Go line by line through the data below, counting each one that has "Studio", and give the final count only.

Source texts of formatted documents
....................

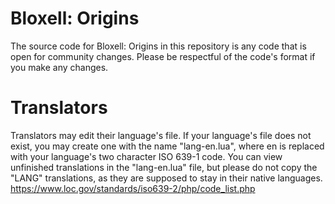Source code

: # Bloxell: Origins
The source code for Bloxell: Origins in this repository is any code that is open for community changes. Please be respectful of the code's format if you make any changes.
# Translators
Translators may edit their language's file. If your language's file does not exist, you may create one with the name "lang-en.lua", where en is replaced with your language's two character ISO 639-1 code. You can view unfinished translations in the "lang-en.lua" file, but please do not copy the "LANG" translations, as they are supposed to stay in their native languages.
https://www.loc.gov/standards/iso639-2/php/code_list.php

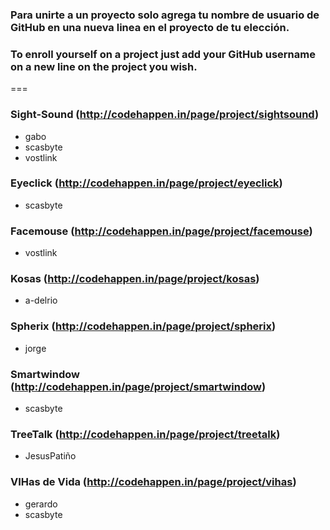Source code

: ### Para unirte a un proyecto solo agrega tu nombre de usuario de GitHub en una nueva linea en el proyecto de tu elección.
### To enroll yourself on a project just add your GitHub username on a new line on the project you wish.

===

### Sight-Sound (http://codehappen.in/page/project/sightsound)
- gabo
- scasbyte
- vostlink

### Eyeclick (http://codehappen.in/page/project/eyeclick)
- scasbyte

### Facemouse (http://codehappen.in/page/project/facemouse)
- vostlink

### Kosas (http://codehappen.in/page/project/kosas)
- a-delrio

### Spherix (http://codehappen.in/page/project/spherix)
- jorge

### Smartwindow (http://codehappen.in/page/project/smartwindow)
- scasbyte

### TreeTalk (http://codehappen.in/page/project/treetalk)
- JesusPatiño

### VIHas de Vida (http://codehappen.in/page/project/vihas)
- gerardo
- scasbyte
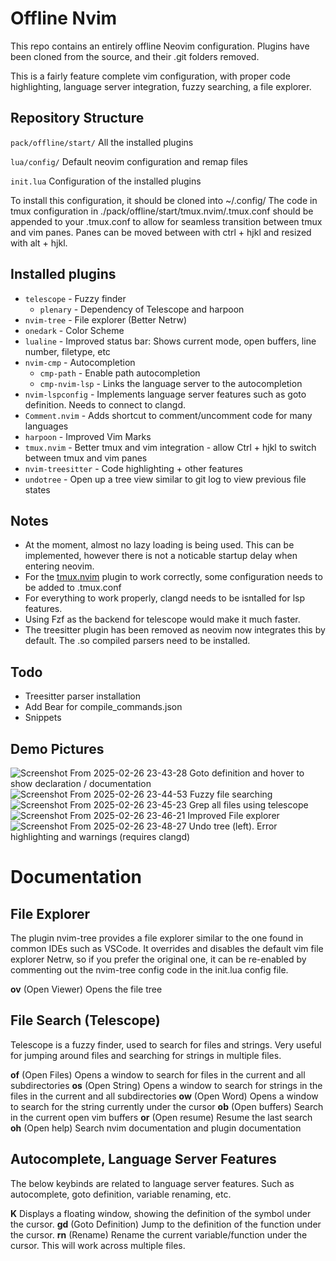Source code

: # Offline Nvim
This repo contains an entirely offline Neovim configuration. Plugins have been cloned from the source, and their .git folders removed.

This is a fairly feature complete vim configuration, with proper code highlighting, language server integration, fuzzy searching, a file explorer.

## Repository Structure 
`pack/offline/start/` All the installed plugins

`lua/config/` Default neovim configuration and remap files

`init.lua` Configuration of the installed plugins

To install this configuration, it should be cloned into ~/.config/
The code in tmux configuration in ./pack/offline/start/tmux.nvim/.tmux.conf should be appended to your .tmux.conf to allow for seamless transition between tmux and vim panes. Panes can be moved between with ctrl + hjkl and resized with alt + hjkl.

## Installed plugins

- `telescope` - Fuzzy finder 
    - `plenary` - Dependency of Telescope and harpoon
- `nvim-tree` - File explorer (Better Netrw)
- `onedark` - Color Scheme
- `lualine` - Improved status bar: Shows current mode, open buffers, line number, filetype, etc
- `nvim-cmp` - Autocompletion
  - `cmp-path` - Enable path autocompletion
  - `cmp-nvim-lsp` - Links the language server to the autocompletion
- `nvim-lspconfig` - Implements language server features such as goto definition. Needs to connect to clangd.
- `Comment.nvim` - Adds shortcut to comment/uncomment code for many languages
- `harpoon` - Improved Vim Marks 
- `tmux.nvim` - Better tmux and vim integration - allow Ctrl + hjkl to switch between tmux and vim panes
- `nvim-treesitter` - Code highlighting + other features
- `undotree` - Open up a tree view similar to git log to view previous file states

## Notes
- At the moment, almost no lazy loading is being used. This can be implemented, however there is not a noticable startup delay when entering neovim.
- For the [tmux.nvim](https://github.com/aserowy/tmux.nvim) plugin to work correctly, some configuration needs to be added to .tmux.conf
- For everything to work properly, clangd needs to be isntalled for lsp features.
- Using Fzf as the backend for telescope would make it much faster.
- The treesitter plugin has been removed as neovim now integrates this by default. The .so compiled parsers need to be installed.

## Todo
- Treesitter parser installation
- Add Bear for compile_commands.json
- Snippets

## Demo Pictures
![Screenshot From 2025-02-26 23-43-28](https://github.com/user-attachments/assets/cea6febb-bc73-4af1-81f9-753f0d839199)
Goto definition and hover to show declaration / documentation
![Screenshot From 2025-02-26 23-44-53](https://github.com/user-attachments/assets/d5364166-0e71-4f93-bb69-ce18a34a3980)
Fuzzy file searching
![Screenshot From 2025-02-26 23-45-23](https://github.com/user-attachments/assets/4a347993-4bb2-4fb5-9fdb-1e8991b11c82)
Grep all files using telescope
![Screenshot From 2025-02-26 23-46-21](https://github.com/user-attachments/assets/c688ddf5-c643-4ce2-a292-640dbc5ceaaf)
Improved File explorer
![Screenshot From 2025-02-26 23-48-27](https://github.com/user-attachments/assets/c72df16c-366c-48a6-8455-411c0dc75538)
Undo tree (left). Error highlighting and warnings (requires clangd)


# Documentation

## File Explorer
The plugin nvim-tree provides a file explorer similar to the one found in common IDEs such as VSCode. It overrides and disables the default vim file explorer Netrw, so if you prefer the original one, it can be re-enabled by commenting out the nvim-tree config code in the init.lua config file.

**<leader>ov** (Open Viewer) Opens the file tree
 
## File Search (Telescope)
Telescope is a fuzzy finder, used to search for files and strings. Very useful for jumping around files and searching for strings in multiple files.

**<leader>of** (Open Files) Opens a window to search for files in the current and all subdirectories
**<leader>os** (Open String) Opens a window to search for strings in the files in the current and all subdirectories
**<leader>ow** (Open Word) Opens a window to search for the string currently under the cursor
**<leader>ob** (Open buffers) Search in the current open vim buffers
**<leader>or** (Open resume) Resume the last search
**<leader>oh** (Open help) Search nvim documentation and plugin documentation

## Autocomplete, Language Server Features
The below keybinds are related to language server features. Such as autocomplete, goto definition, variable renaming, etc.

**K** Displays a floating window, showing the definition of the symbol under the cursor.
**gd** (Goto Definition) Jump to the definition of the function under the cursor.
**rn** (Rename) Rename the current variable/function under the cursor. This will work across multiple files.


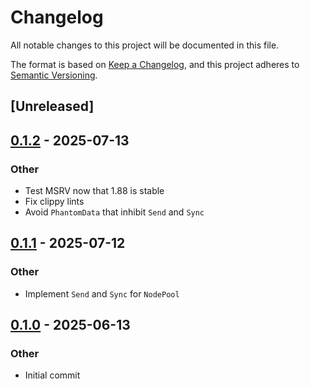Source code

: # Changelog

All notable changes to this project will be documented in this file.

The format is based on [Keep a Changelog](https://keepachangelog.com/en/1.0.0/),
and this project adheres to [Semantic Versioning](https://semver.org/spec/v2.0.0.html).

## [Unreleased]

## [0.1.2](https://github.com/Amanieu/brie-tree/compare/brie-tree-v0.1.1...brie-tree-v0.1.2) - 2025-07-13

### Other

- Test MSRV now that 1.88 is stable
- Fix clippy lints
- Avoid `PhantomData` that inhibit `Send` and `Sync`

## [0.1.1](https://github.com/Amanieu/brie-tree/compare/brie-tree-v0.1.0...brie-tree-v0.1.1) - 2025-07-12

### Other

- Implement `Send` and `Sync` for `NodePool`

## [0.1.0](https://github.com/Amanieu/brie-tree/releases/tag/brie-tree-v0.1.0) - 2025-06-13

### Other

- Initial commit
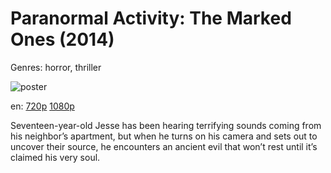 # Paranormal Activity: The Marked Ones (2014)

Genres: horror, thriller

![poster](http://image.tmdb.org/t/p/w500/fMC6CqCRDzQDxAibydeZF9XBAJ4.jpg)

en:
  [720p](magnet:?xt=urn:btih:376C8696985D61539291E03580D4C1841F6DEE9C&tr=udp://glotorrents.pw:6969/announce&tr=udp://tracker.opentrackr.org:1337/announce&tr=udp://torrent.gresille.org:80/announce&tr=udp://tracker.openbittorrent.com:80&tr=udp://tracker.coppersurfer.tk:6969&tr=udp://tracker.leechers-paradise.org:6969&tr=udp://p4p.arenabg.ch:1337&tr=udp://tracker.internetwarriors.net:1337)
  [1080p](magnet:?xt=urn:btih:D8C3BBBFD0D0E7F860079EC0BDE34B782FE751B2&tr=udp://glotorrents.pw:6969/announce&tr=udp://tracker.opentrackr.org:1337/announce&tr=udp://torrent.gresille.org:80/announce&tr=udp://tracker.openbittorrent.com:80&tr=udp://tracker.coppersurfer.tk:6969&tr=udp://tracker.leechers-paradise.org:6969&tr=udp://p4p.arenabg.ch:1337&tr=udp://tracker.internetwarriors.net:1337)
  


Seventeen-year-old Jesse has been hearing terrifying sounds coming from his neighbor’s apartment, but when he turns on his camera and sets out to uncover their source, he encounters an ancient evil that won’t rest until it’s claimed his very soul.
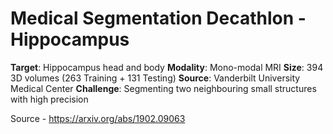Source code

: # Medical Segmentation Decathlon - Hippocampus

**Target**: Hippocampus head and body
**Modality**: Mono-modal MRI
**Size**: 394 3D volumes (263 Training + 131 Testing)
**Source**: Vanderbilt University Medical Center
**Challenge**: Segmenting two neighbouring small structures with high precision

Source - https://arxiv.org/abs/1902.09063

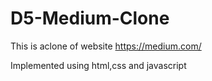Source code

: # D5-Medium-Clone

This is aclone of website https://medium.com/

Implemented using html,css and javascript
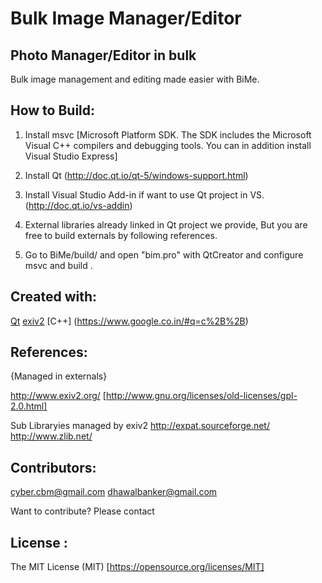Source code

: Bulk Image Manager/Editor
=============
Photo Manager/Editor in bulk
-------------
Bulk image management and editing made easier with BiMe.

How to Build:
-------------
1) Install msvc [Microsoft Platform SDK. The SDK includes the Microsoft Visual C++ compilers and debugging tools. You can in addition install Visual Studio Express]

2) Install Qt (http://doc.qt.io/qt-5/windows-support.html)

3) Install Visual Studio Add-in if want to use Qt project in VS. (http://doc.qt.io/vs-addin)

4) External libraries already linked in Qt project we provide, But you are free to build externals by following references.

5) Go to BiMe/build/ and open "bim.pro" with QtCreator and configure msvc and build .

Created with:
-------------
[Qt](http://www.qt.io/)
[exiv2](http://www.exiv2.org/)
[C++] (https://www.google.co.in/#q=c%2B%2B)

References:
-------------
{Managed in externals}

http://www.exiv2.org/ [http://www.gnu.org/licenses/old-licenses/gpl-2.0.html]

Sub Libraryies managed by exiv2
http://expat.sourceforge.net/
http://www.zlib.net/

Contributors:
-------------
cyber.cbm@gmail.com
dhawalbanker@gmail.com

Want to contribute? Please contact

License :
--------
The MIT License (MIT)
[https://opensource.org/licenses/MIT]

....................

WRITTEN REPLY
2